Предыдущая Следующая
Я постучался в дверь.
– Кто там?
– Это я.
– Кто это?
– Я, Сальвадор Дали, ваш сын.
Было два часа утра, и я стучал в дверь своего родного дома. Я обнял сестру, отца, теток. Они накормили меня супом из хамсы с томатом и оливковым маслом. Мне показалось, будто ничего не изменилось со времен революции. О постоянство, сила и неразрушимость реального предмета! Я провел там ночь и мне казалось, что я переживаю сон наяву. Перед сном я долго ходил по своей комнате, находя все, что оставил в ней: старые пуговицы, стершиеся сантимы, булавки кормилицы, кроликов из слоновой кости, ржавые ключи. Паук по-прежнему ткал свою паутину за круглой рамкой. Да, это так – мою сестру пытали в Комитете военных расследований, пока она не сошла с ума, но сейчас она выздоравливала. Да, это так – бомба задела балкон дома, но сейчас им просто не пользовались. Да, это так – посреди столовой паркет почернел от костра, разожженного анархистами, варившими еду. Но там стоял большой стол, и под ним ничего не было видно. Все напоминало фильм о катастрофе, который после просмотра перекрутили назад и все стало на свои места. Исчезнувшее фортепиано возвращалось – медленно, но возвращалось. Что за толк от всех революций? Я вспомнил своего друга, ярого антифашиста, активиста испанской войны, осевшего в Париже после 1 апреля 1939 года, так вот он говорил мне:
– Нашей стране всего лишь нужно свергнуть Франке и вернуться к конституционной монархии. Только король!

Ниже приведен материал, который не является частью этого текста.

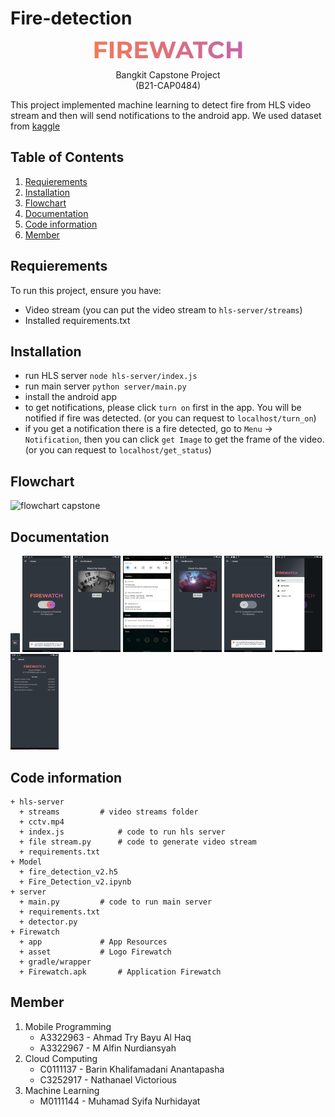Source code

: # Fire-detection

<p align="center">
     <img src="https://github.com/msnhdyt/Fire-detection/blob/main/Firewatch/asset/logo.png?raw=true ">
</p>

<p align="center" >
Bangkit Capstone Project<br/>
(B21-CAP0484)
</p>

This project implemented machine learning to detect fire from HLS video stream and then will send notifications to the android app. We used dataset from [kaggle](https://www.kaggle.com/tharakan684/urecamain)

## Table of Contents

1. [Requierements](#requierements)
2. [Installation](#installation)
3. [Flowchart](#flowchart)
4. [Documentation ](#documentation )
5. [Code information](#code-information)
6. [Member](#member)

## Requierements
To run this project, ensure you have:
- Video stream (you can put the video stream to `hls-server/streams`)
- Installed requirements.txt

## Installation
- run HLS server
`node hls-server/index.js`
- run main server
`python server/main.py`
- install the android app
- to get notifications, please click `turn on` first in the app. You will be notified if fire was detected. (or you can request to `localhost/turn_on`)
- if you get a notification there is a fire detected, go to `Menu` → `Notification`, then you can click `get Image` to get the frame of the video. (or you can request to `localhost/get_status`)

## Flowchart
![flowchart capstone](https://user-images.githubusercontent.com/56325833/120769525-6c953600-c547-11eb-9683-1a6f201ee94b.jpeg)

## Documentation 

<img src="https://github.com/msnhdyt/Fire-detection/blob/main/Firewatch/Screenshot/1.png?raw=true" alt="1" style="zoom:15%;" width="100" />

<img src="https://github.com/msnhdyt/Fire-detection/blob/main/Firewatch/Screenshot/2.png?raw=true" alt="1" style="zoom:15%;" />

<img src="https://github.com/msnhdyt/Fire-detection/blob/main/Firewatch/Screenshot/3.png?raw=true" alt="1" style="zoom:15%;" />

<img src="https://github.com/msnhdyt/Fire-detection/blob/main/Firewatch/Screenshot/4.png?raw=true" alt="1" style="zoom:15%;" />

<img src="https://github.com/msnhdyt/Fire-detection/blob/main/Firewatch/Screenshot/5.png?raw=true" alt="1" style="zoom:15%;" />

<img src="https://github.com/msnhdyt/Fire-detection/blob/main/Firewatch/Screenshot/6.png?raw=true" alt="1" style="zoom:15%;" />

<img src="https://github.com/msnhdyt/Fire-detection/blob/main/Firewatch/Screenshot/7.png?raw=true" alt="1" style="zoom:15%;" />

<img src="https://github.com/msnhdyt/Fire-detection/blob/main/Firewatch/Screenshot/8.png?raw=true" alt="1" style="zoom:15%;" />

## Code information

    + hls-server
      + streams			# video streams folder
      + cctv.mp4
      + index.js			# code to run hls server
      + file stream.py		# code to generate video stream
      + requirements.txt
    + Model
      + fire_detection_v2.h5
      + Fire_Detection_v2.ipynb
    + server
      + main.py			# code to run main server
      + requirements.txt
      + detector.py
    + Firewatch
      + app				# App Resources
      + asset			# Logo Firewatch
      + gradle/wrapper
      + Firewatch.apk		# Application Firewatch

## Member

1. Mobile Programming
   * A3322963 - Ahmad Try Bayu Al Haq
   * A3322967 - M Alfin Nurdiansyah
2. Cloud Computing
   * C0111137 - Barin Khalifamadani Anantapasha
   * C3252917 - Nathanael Victorious
3. Machine Learning
   * M0111144 - Muhamad Syifa Nurhidayat

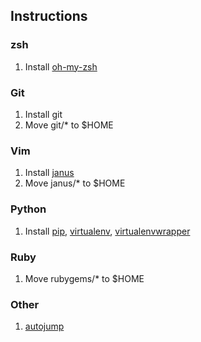 ## Instructions

### zsh

1. Install [oh-my-zsh](https://github.com/robbyrussell/oh-my-zsh)

### Git

1. Install git
2. Move git/\* to $HOME

### Vim

1. Install [janus](https://github.com/carlhuda/janus)
2. Move janus/\* to $HOME

### Python

1. Install [pip](http://www.pip-installer.org/en/latest/index.html),
   [virtualenv](http://www.virtualenv.org/en/latest/index.html),
   [virtualenvwrapper](http://www.doughellmann.com/docs/virtualenvwrapper/)

### Ruby

1. Move rubygems/\* to $HOME

### Other

1. [autojump](https://github.com/joelthelion/autojump)
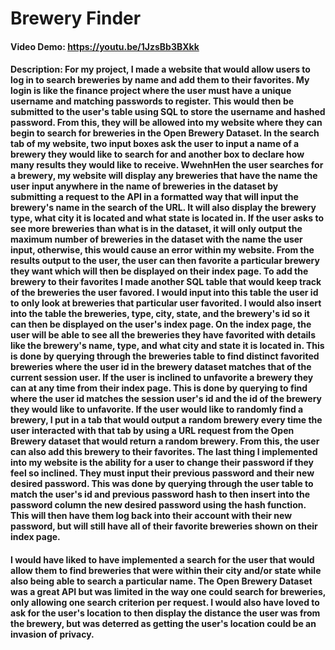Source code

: # Brewery Finder
#### Video Demo: https://youtu.be/1JzsBb3BXkk
#### Description: For my project, I made a website that would allow users to log in to search breweries by name and add them to their favorites. My login is like the finance project where the user must have a unique username and matching passwords to register. This would then be submitted to the user's table using SQL to store the username and hashed password. From this, they will be allowed into my website where they can begin to search for breweries in the Open Brewery Dataset. In the search tab of my website, two input boxes ask the user to input a name of a brewery they would like to search for and another box to declare how many results they would like to receive. WwehnHen the user searches for a brewery, my website will display any breweries that have the name the user input anywhere in the name of breweries in the dataset by submitting a request to the API in a formatted way that will input the brewery's name in the search of the URL. It will also display the brewery type, what city it is located and what state is located in. If the user asks to see more breweries than what is in the dataset, it will only output the maximum number of breweries in the dataset with the name the user input, otherwise, this would cause an error within my website. From the results output to the user, the user can then favorite a particular brewery they want which will then be displayed on their index page. To add the brewery to their favorites I made another SQL table that would keep track of the breweries the user favored. I would input into this table the user id to only look at breweries that particular user favorited. I would also insert into the table the breweries, type, city, state, and the brewery's id so it can then be displayed on the user's index page. On the index page, the user will be able to see all the breweries they have favorited with details like the brewery's name, type, and what city and state it is located in. This is done by querying through the breweries table to find distinct favorited breweries where the user id in the brewery dataset matches that of the current session user. If the user is inclined to unfavorite a brewery they can at any time from their index page. This is done by querying to find where the user id matches the session user's id and the id of the brewery they would like to unfavorite. If the user would like to randomly find a brewery, I put in a tab that would output a random brewery every time the user interacted with that tab by using a URL request from the Open Brewery dataset that would return a random brewery. From this, the user can also add this brewery to their favorites. The last thing I implemented into my website is the ability for a user to change their password if they feel so inclined. They must input their previous password and their new desired password. This was done by querying through the user table to match the user's id and previous password hash to then insert into the password column the new desired password using the hash function. This will then have them log back into their account with their new password, but will still have all of their favorite breweries shown on their index page.
 
#### I would have liked to have implemented a search for the user that would allow them to find breweries that were within their city and/or state while also being able to search a particular name. The Open Brewery Dataset was a great API but was limited in the way one could search for breweries, only allowing one search criterion per request. I would also have loved to ask for the user's location to then display the distance the user was from the brewery, but was deterred as getting the user's location could be an invasion of privacy.

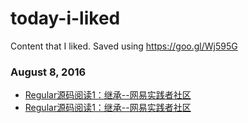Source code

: 
# today-i-liked 
Content that I liked. Saved using https://goo.gl/Wj595G 

### August 8, 2016
- [Regular源码阅读1：继承--网易实践者社区](http://ks.netease.com/blog?id=5092) 
- [Regular源码阅读1：继承--网易实践者社区](http://ks.netease.com/blog?id=5092) 
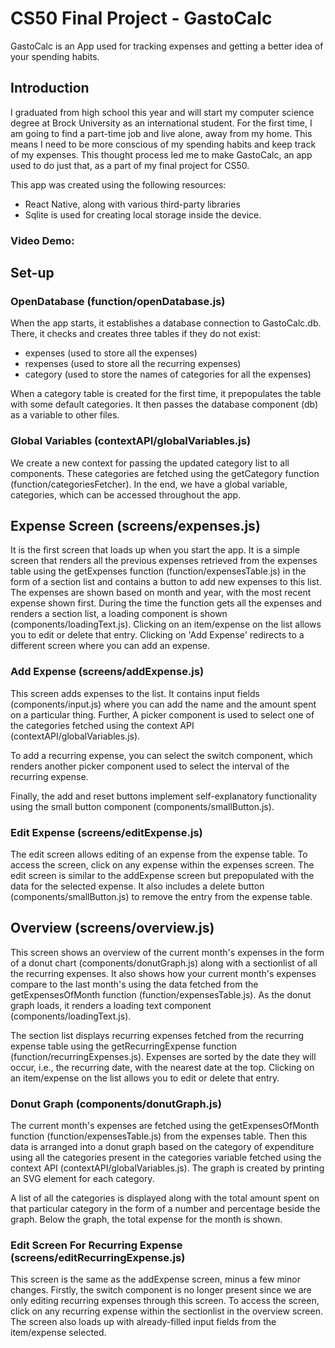 # CS50 Final Project - GastoCalc
 
GastoCalc is an App used for tracking expenses and getting a better idea of your spending habits.
 
## Introduction
 
I graduated from high school this year and will start my computer science degree at Brock University as an international student. For the first time, I am going to find a part-time job and live alone, away from my home. This means I need to be more conscious of my spending habits and keep track of my expenses. This thought process led me to make GastoCalc, an app used to do just that, as a part of my final project for CS50.
 
This app was created using the following resources:
 
- React Native, along with various third-party libraries
- Sqlite is used for creating local storage inside the device.
 
### Video Demo: <URL HERE>
 
 
## Set-up
 
### OpenDatabase (function/openDatabase.js)
 
When the app starts, it establishes a database connection to GastoCalc.db. There, it checks and creates three tables if they do not exist:
 
- expenses (used to store all the expenses)
- rexpenses (used to store all the recurring expenses)
- category (used to store the names of categories for all the expenses)
 
When a category table is created for the first time, it prepopulates the table with some default categories. It then passes the database component (db) as a variable to other files.
 
### Global Variables (contextAPI/globalVariables.js)
 
We create a new context for passing the updated category list to all components. These categories are fetched using the getCategory function (function/categoriesFetcher). In the end, we have a global variable, categories, which can be accessed throughout the app.
 
 
## Expense Screen (screens/expenses.js)
 
It is the first screen that loads up when you start the app. It is a simple screen that renders all the previous expenses retrieved from the expenses table using the getExpenses function (function/expensesTable.js) in the form of a section list and contains a button to add new expenses to this list. The expenses are shown based on month and year, with the most recent expense shown first. During the time the function gets all the expenses and renders a section list, a loading component is shown (components/loadingText.js). Clicking on an item/expense on the list allows you to edit or delete that entry. Clicking on 'Add Expense' redirects to a different screen where you can add an expense.
  
### Add Expense (screens/addExpense.js)
 
This screen adds expenses to the list. It contains input fields (components/input.js) where you can add the name and the amount spent on a particular thing. Further, A picker component is used to select one of the categories fetched using the context API (contextAPI/globalVariables.js).
 
To add a recurring expense, you can select the switch component, which renders another picker component used to select the interval of the recurring expense.
 
Finally, the add and reset buttons implement self-explanatory functionality using the small button component (components/smallButton.js).
 
### Edit Expense (screens/editExpense.js)
 
The edit screen allows editing of an expense from the expense table. To access the screen, click on any expense within the expenses screen. The edit screen is similar to the addExpense screen but prepopulated with the data for the selected expense. It also includes a delete button (components/smallButton.js) to remove the entry from the expense table.
 
## Overview (screens/overview.js)
 
This screen shows an overview of the current month's expenses in the form of a donut chart (components/donutGraph.js) along with a sectionlist of all the recurring expenses. It also shows how your current month's expenses compare to the last month's using the data fetched from the getExpensesOfMonth function (function/expensesTable.js). As the donut graph loads, it renders a loading text component (components/loadingText.js).
 
The section list displays recurring expenses fetched from the recurring expense table using the getRecurringExpense function (function/recurringExpenses.js). Expenses are sorted by the date they will occur, i.e., the recurring date, with the nearest date at the top. Clicking on an item/expense on the list allows you to edit or delete that entry. 
 
### Donut Graph (components/donutGraph.js)
 
The current month's expenses are fetched using the getExpensesOfMonth function (function/expensesTable.js) from the expenses table. Then this data is arranged into a donut graph based on the category of expenditure using all the categories present in the categories variable fetched using the context API (contextAPI/globalVariables.js). The graph is created by printing an SVG element for each category.
 
A list of all the categories is displayed along with the total amount spent on that particular category in the form of a number and percentage beside the graph. Below the graph, the total expense for the month is shown.
 
### Edit Screen For Recurring Expense (screens/editRecurringExpense.js)
 
This screen is the same as the addExpense screen, minus a few minor changes. Firstly, the switch component is no longer present since we are only editing recurring expenses through this screen. To access the screen, click on any recurring expense within the sectionlist in the overview screen. The screen also loads up with already-filled input fields from the item/expense selected.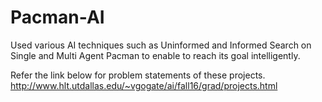 # Pacman-AI
Used various AI techniques such as Uninformed and Informed Search on Single and Multi Agent Pacman to enable to reach its goal intelligently.

Refer the link below for problem statements of these projects.
http://www.hlt.utdallas.edu/~vgogate/ai/fall16/grad/projects.html
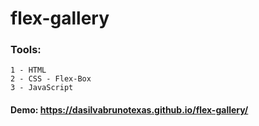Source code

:# flex-gallery

### Tools:

    1 - HTML
    2 - CSS - Flex-Box
    3 - JavaScript

#### Demo: https://dasilvabrunotexas.github.io/flex-gallery/
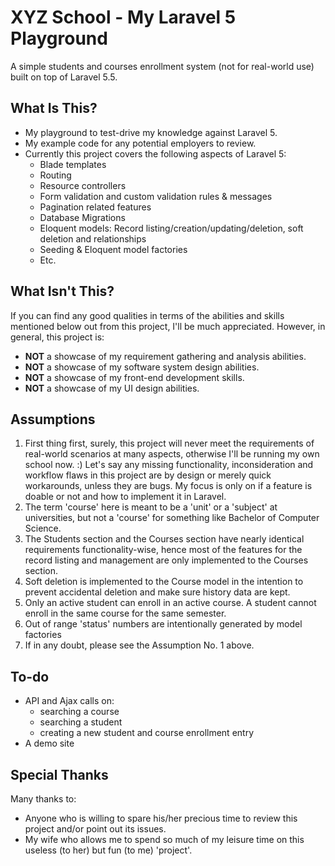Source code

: # XYZ School - My Laravel 5 Playground
A simple students and courses enrollment system (not for real-world use) built on top of Laravel 5.5.

## What Is This?
* My playground to test-drive my knowledge against Laravel 5.
* My example code for any potential employers to review.
* Currently this project covers the following aspects of Laravel 5:
  * Blade templates
  * Routing
  * Resource controllers
  * Form validation and custom validation rules & messages
  * Pagination related features
  * Database Migrations
  * Eloquent models: Record listing/creation/updating/deletion, soft deletion and relationships
  * Seeding & Eloquent model factories
  * Etc.

## What Isn't This?
If you can find any good qualities in terms of the abilities and skills mentioned below out from this project, I'll be much appreciated. However, in general, this project is:
* __NOT__ a showcase of my requirement gathering and analysis abilities.
* __NOT__ a showcase of my software system design abilities.
* __NOT__ a showcase of my front-end development skills.
* __NOT__ a showcase of my UI design abilities.

## Assumptions
1. First thing first, surely, this project will never meet the requirements of real-world scenarios at many aspects, otherwise I'll be running my own school now. :) Let's say any missing functionality, inconsideration and workflow flaws in this project are by design or merely quick workarounds, unless they are bugs. My focus is only on if a feature is doable or not and how to implement it in Laravel.
1. The term 'course' here is meant to be a 'unit' or a 'subject' at universities, but not a 'course' for something like Bachelor of Computer Science.
1. The Students section and the Courses section have nearly identical requirements functionality-wise, hence most of the features for the record listing and management are only implemented to the Courses section.
1. Soft deletion is implemented to the Course model in the intention to prevent accidental deletion and make sure history data are kept.
1. Only an active student can enroll in an active course. A student cannot enroll in the same course for the same semester.
1. Out of range 'status' numbers are intentionally generated by model factories
1. If in any doubt, please see the Assumption No. 1 above.

## To-do
* API and Ajax calls on:
  * searching a course
  * searching a student
  * creating a new student and course enrollment entry
* A demo site

## Special Thanks
Many thanks to:
* Anyone who is willing to spare his/her precious time to review this project and/or point out its issues.
* My wife who allows me to spend so much of my leisure time on this useless (to her) but fun (to me) 'project'.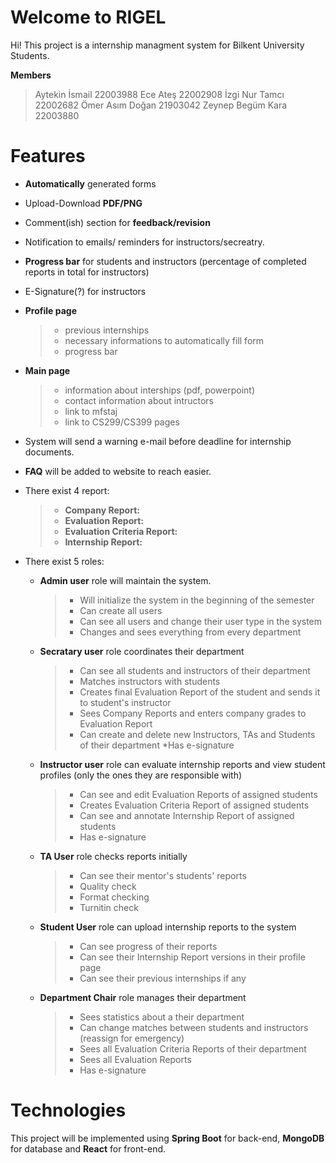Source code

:# Welcome to RIGEL

Hi! This project is a internship managment system for Bilkent University Students.

**Members**
> Aytekin İsmail 22003988
> Ece Ateş 22002908
> İzgi Nur Tamcı 22002682
> Ömer Asım Doğan 21903042
> Zeynep Begüm Kara 22003880


# Features

-	**Automatically** generated forms

- 	Upload-Download **PDF/PNG**

- 	Comment(ish) section for **feedback/revision**

- 	Notification to emails/ reminders for instructors/secreatry.

- 	**Progress bar** for students and instructors (percentage of completed reports in total for instructors)

-  	E-Signature(?) for instructors

-   **Profile page**
	>  - previous internships
	> - necessary informations to automatically fill form
	> - progress bar
    
-   **Main page** 
  	> - information about interships (pdf, powerpoint)
  	> - contact information about intructors
  	> - link to mfstaj
  	> - link to CS299/CS399 pages

-   System will send a warning e-mail before deadline for internship documents.
    
-   **FAQ** will be added to website to reach easier.
    
-   There exist 4 report:
   	> - **Company Report:** 
	> - **Evaluation Report:** 
	> - **Evaluation Criteria Report:**
	> - **Internship Report:**
	
-   There exist 5 roles:
	 -  **Admin user** role will maintain the system.
		>* Will initialize the system in the beginning of the semester
		>* Can create all users
		>* Can see all users and change their user type in the system
		>* Changes and sees everything from every department
		
	- **Secratary user** role coordinates their department
		>* Can see all students and instructors of their department
		>* Matches instructors with students
		>* Creates final Evaluation Report of the student and sends it to student's instructor
		>* Sees Company Reports and enters company grades to Evaluation Report
		>* Can create and delete new Instructors, TAs and Students of their department
		>*Has e-signature

	 -  **Instructor user** role can evaluate internship reports and view student profiles (only the ones they are responsible with)
		>* Can see and edit Evaluation Reports of assigned students
		>* Creates Evaluation Criteria Report of assigned students
		>* Can see and annotate Internship Report of assigned students
		>* Has e-signature
		
	 - **TA User** role checks reports initially 
		>* Can see their mentor's students' reports
	 	>* Quality check
		>* Format checking
		>* Turnitin check
	
	 - **Student User** role can upload internship reports to the system
		>* Can see progress of their reports
		>* Can see their Internship Report versions in their profile page
		>* Can see their previous internships if any

	- **Department Chair** role manages their department
		>* Sees statistics about a their department
		>* Can change matches between students and instructors (reassign for emergency)
		>* Sees all Evaluation Criteria Reports of their department
		>* Sees all Evaluation Reports
		>* Has e-signature

# Technologies
This project will be implemented using **Spring Boot** for back-end, **MongoDB** for database and **React** for front-end.
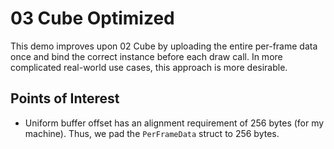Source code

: # 03 Cube Optimized

This demo improves upon 02 Cube by uploading the entire per-frame data once and bind the correct instance before each draw call. In more complicated real-world use cases, this approach is more desirable. 



## Points of Interest

- Uniform buffer offset has an alignment requirement of 256 bytes (for my machine). Thus, we pad the `PerFrameData` struct to 256 bytes. 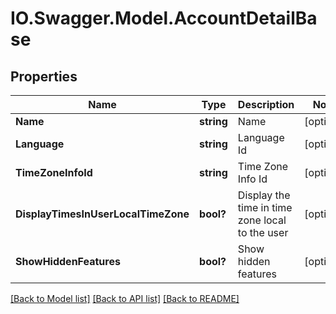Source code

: # IO.Swagger.Model.AccountDetailBase
## Properties

Name | Type | Description | Notes
------------ | ------------- | ------------- | -------------
**Name** | **string** | Name | [optional] 
**Language** | **string** | Language Id | [optional] 
**TimeZoneInfoId** | **string** | Time Zone Info Id | [optional] 
**DisplayTimesInUserLocalTimeZone** | **bool?** | Display the time in time zone local to the user | [optional] 
**ShowHiddenFeatures** | **bool?** | Show hidden features | [optional] 

[[Back to Model list]](../README.md#documentation-for-models) [[Back to API list]](../README.md#documentation-for-api-endpoints) [[Back to README]](../README.md)


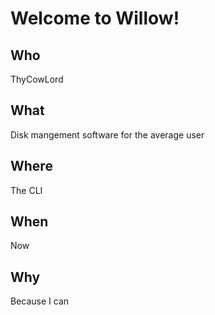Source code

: # Welcome to Willow! 

## Who
ThyCowLord

## What
Disk mangement software for the average user

## Where
The CLI

## When
Now

## Why
Because I can
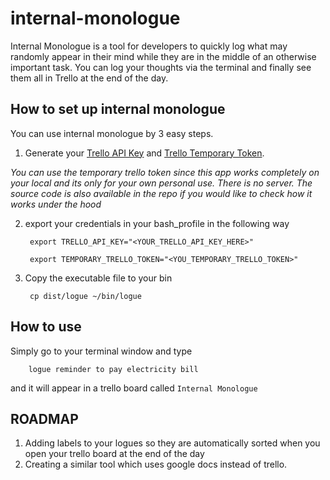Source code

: # internal-monologue
Internal Monologue is a tool for developers to quickly log what may randomly appear in their mind while they are in the middle of an otherwise important task. You can log your thoughts via the terminal and finally see them all in Trello at the end of the day.


## How to set up internal monologue
You can use internal monologue by 3 easy steps.

1. Generate your [Trello API Key](https://trello.com/app-key) and [Trello Temporary Token](https://trello.com/1/authorize?expiration=never&scope=read,write,account&response_type=token&name=Server%20Token&key=efbd634e254c0250a96e4ac948616f12).

*You can use the temporary trello token since this app works completely on your local and its only for your own personal use. There is no server. The source code is also available in the repo if you would like to check how it works under the hood*

2. export your credentials in your bash_profile in the following way

		export TRELLO_API_KEY="<YOUR_TRELLO_API_KEY_HERE>"

		export TEMPORARY_TRELLO_TOKEN="<YOU_TEMPORARY_TRELLO_TOKEN>"


3. Copy the executable file to your bin

		cp dist/logue ~/bin/logue

## How to use

Simply go to your terminal window and type 

		logue reminder to pay electricity bill

and it will appear in a trello board called `Internal Monologue`

## ROADMAP

1. Adding labels to your logues so they are automatically sorted when you open your trello board at the end of the day
2. Creating a similar tool which uses google docs instead of trello.



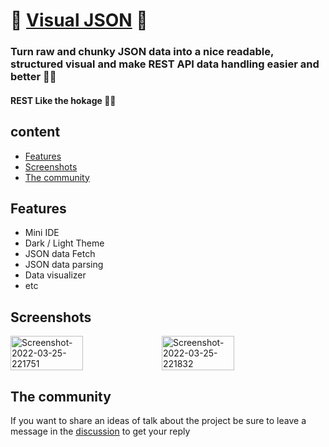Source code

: # 🚀 [Visual JSON](visual-json.vercel.app) 🚀

### Turn raw and chunky JSON data into a nice readable, structured visual and make REST API data handling easier and better 👾🤖
#### REST Like the hokage 🐱‍👤

## content
* [Features](#features)
* [Screenshots](#features)
* [The community](#features)

## Features

* Mini IDE
* Dark / Light Theme
* JSON data Fetch
* JSON data parsing
* Data visualizer
* etc

## Screenshots
<div style="width: 100%; display: flex; align-items-center">
  <img width="48%" src="https://i.ibb.co/qCbKmFR/Screenshot-2022-03-25-221751.png" alt="Screenshot-2022-03-25-221751" border="0">
  <img width="48%" src="https://i.ibb.co/LZCfQWY/Screenshot-2022-03-25-221832.png" alt="Screenshot-2022-03-25-221832" border="0">
</div>

## The community

If you want to share an ideas of talk about the project be sure to leave a message in the [discussion](https://github.com/pascall-de-creator/Visual-JSON/discussions) to get your reply

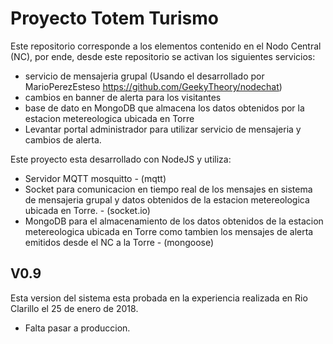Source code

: # Proyecto Totem Turismo

Este repositorio corresponde a los elementos contenido en el Nodo Central (NC), por ende, desde este repositorio se activan los siguientes servicios:
* servicio de mensajeria grupal (Usando el desarrollado por MarioPerezEsteso https://github.com/GeekyTheory/nodechat)
* cambios en banner de alerta para los visitantes
* base de dato en MongoDB que almacena los datos obtenidos por la estacion metereologica ubicada en Torre
* Levantar portal administrador para utilizar servicio de mensajeria y cambios de alerta.

Este proyecto esta desarrollado con NodeJS y utiliza:
* Servidor MQTT mosquitto - (mqtt)
* Socket para comunicacion en tiempo real de los mensajes en sistema de mensajeria grupal y datos obtenidos de la estacion metereologica ubicada en Torre. - (socket.io)
* MongoDB para el almacenamiento de los datos obtenidos de la estacion metereologica ubicada en Torre como tambien los mensajes de alerta emitidos desde el NC a la Torre - (mongoose)

## V0.9
Esta version del sistema esta probada en la experiencia realizada en Rio Clarillo el 25 de enero de 2018.

* Falta pasar a produccion.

Я знал художников-иконоборцев, которые возвращались к рисунку и стыдливо, тайком принимались писать самые академические вещи! Дали среди них не было. Дали ни к чему не возвращался. Даже после войны, которую он проклинал, он намеревался «возвысить» ее и включить в традицию, ибо отказ от традиции – это уже традиция!
На другой день в Кадакесе я обнял «дивно сложенную» Лидию. Она выжила, все так же дивно сложенная. Рамон де Ермоса умер в приюте, но он был плохого сложения. Лидия сказала мне:
– Всю революцию меня любили. В те мгновения, когда гибнут люди, все видно ясней. Видно, где находится дух.
– Но как же вам пришлось без сыновей, без мужской помощи?
– Никогда мне не было так славно, – сказала она, смеясь моей наивности.
– У меня было все, что нужно, а лучше всего я сберегла свой разум. Понимаете?
– В чем же заключается ваш разум? Он съедобен?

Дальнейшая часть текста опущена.